If you’ve spent 5 minutes in a typical globo-gym like LA Fitness, 24 Hour Fitness, etc., then you’ve seen it. Personal trainers guiding their clients through a series of single-joint exercises (tricep pull-downs, curls, calf raises), abdominal exercises, and other isolation exercises. Endless rows of people on treadmills, ellipticals, stationary bikes, working at various levels of intensity. Lots of people achieving various degrees of “hot and sweaty.” Stick around long enough and you’ll see the same people, doing the same things, at the same weight (or the same intensity), over and over again. Hours and hours of effort put in, but little to no progress to show for it. We’ll call the sum total of this activity “gym trickery,” to be polite.

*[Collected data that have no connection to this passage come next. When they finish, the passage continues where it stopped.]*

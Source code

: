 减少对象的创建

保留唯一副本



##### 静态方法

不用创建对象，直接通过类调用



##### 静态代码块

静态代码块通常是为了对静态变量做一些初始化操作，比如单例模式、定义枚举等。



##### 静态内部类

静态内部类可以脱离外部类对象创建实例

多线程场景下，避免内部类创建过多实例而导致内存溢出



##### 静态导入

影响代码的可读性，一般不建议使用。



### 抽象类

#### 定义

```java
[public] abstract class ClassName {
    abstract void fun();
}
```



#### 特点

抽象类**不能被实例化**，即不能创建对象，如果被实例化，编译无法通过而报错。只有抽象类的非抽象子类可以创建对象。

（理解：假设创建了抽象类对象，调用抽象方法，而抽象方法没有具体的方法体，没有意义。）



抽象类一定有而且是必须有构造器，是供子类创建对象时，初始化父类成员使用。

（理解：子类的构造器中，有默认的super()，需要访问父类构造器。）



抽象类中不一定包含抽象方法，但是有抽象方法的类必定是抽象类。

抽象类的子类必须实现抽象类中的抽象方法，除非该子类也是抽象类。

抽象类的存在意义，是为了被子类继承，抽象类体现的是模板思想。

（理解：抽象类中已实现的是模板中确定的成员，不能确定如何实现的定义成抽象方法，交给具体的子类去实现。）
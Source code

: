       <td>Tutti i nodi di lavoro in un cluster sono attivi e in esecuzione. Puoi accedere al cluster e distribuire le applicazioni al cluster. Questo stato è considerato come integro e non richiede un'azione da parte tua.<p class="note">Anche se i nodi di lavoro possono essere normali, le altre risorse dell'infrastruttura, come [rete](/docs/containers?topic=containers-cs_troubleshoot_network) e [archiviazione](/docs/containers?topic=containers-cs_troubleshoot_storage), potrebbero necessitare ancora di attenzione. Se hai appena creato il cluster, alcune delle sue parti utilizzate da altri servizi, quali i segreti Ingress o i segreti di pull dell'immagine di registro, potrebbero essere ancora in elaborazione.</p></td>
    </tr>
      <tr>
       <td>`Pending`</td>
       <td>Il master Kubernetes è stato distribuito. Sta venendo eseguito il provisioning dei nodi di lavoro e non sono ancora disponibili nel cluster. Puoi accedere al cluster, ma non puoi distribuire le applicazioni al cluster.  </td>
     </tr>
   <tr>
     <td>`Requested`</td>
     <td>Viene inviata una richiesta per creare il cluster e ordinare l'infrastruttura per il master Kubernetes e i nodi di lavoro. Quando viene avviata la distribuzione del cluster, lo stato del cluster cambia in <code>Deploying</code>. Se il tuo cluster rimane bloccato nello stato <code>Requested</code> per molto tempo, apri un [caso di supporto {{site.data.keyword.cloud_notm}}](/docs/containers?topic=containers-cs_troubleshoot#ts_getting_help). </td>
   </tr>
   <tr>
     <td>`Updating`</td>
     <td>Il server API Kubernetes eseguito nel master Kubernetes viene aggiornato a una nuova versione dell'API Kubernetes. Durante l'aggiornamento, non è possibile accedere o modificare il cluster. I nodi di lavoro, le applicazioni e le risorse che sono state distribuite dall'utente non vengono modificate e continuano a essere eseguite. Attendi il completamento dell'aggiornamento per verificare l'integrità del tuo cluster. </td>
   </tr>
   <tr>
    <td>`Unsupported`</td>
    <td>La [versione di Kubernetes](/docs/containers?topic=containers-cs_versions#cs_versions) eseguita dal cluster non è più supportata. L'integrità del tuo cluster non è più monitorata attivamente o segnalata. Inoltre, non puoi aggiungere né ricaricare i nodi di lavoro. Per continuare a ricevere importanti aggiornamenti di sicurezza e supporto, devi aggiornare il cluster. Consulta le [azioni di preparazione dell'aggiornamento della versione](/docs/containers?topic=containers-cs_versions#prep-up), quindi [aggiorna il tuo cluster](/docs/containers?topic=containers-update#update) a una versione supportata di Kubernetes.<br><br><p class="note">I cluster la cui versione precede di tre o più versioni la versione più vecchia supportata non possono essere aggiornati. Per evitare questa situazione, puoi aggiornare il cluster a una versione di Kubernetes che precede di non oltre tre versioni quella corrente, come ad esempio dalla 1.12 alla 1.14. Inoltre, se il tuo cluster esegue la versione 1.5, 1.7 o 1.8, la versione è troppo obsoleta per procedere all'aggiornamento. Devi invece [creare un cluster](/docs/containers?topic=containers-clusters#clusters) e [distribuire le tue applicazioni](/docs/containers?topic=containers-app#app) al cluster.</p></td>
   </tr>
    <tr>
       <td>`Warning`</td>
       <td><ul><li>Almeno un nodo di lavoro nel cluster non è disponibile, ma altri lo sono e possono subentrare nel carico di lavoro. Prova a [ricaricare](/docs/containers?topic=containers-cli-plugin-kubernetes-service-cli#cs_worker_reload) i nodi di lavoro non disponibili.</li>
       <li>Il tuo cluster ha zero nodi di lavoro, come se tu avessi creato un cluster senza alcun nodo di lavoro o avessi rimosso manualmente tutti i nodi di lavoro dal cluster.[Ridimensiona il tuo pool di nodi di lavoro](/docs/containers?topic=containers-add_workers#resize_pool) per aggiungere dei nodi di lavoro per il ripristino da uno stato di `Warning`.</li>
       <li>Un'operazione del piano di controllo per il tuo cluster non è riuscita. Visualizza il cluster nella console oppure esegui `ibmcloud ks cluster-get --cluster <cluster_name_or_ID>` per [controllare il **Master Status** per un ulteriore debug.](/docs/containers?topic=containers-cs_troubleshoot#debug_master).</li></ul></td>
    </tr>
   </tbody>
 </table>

Globo-gyms are notorious for fostering this kind of exercise. And that’s exactly what these activities are – exercise, not training. Training presupposes the use of a logical process to achieve objectively measured progress. Since getting “hot and sweaty” or “feeling the burn” is a subjective outcome, we can’t really call gym trickery training.
So where does this impulse for exercise come from and why should we care? First, without applying critical thinking to the subject of exercise, it’s easy to assume things which just aren’t true. Like doing lots of direct abdominal work with long range of motion to build stronger abs. Situps, ab rollouts, twisting exercises, etc. On the surface it seems perfectly reasonable. What this approach fails to consider, however, is that abs and other “core” muscles (like the lats and spinal erectors, primarily serve as isometric stabilizers during normal human movement. So why not train them as such with heavy squats and deadlifts, which require strong isometric contractions to keep the back rigid under load? Squats and deadlifts build as strong of abs as anything else.
Humans are attracted to complexity. Complexity is seductive. And, unfortunately, trainers can sometimes feel the need to complicate their training methods in order to validate their fees. As Coach D says, “complicate to validate.” Simple is always better, if it gets the results.
The second reason we should care about gym trickery and do our best to avoid it, is time. Time is a finite resource, and should not be wasted. Gym trickery is, by definition, a waste of time, as it is not effective. So don’t waste your time! Stick with simple, productive training and fight the urge to complicate before it’s necessary.
So, let’s avoid the gym trickeration and focus on the things that matter. Simple, hard, and effective. Big compound lifts should make up the majority of our training.